■ **Records supplied**:

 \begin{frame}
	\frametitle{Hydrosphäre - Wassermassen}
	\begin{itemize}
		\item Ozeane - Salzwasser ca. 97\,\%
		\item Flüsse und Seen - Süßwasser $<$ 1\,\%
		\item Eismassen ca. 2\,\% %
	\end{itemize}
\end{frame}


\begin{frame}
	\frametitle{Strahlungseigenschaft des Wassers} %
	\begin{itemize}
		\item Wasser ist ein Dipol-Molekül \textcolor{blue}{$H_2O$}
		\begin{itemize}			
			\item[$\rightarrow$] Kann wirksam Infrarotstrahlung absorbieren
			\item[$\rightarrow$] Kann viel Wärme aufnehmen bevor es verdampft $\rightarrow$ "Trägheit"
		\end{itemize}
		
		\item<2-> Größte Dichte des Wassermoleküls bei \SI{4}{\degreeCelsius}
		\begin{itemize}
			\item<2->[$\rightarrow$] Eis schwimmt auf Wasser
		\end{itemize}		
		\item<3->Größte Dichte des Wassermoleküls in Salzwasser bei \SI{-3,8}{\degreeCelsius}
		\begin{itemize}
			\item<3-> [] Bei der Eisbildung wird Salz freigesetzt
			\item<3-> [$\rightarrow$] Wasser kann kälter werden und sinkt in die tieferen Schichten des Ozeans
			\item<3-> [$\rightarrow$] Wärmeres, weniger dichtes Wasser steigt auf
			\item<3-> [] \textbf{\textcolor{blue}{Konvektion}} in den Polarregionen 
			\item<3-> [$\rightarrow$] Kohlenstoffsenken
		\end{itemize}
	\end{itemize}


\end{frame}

■ **Work task**: From the data, pick out every line that includes "textcolor".

■ **Output**:
		\item Wasser ist ein Dipol-Molekül \textcolor{blue}{$H_2O$}
			\item<3-> [] \textbf{\textcolor{blue}{Konvektion}} in den Polarregionen 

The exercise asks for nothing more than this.